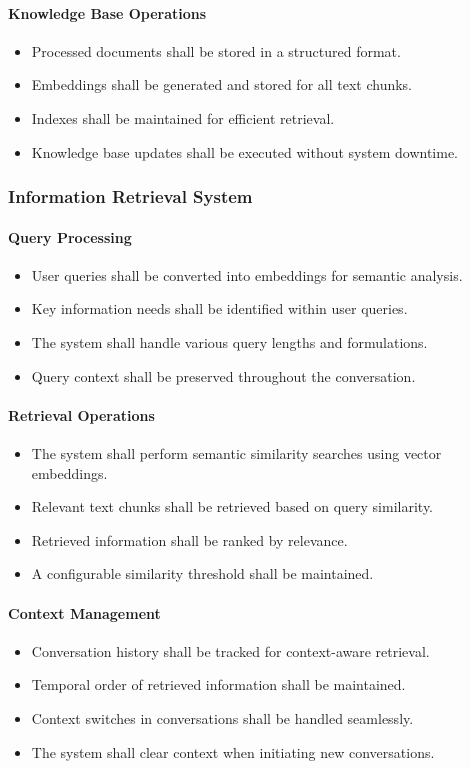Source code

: \documentclass[12pt,a4paper]{report}
\begin{document}
\paragraph{Knowledge Base Operations}
\begin{itemize}
    \item Processed documents shall be stored in a structured format.
    \item Embeddings shall be generated and stored for all text chunks.
    \item Indexes shall be maintained for efficient retrieval.
    \item Knowledge base updates shall be executed without system downtime.
\end{itemize}

\subsubsection{Information Retrieval System}
\paragraph{Query Processing}
\begin{itemize}
    \item User queries shall be converted into embeddings for semantic analysis.
    \item Key information needs shall be identified within user queries.
    \item The system shall handle various query lengths and formulations.
    \item Query context shall be preserved throughout the conversation.
\end{itemize}

\paragraph{Retrieval Operations}
\begin{itemize}
    \item The system shall perform semantic similarity searches using vector embeddings.
    \item Relevant text chunks shall be retrieved based on query similarity.
    \item Retrieved information shall be ranked by relevance.
    \item A configurable similarity threshold shall be maintained.
\end{itemize}

\paragraph{Context Management}
\begin{itemize}
    \item Conversation history shall be tracked for context-aware retrieval.
    \item Temporal order of retrieved information shall be maintained.
    \item Context switches in conversations shall be handled seamlessly.
    \item The system shall clear context when initiating new conversations.
\end{itemize}
\end{document}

━━━━

### WORK TO BE COMPLETED:
Bring together each line above where the string "stored" turns up.

### REPLY:
    \item Processed documents shall be stored in a structured format.
    \item Embeddings shall be generated and stored for all text chunks.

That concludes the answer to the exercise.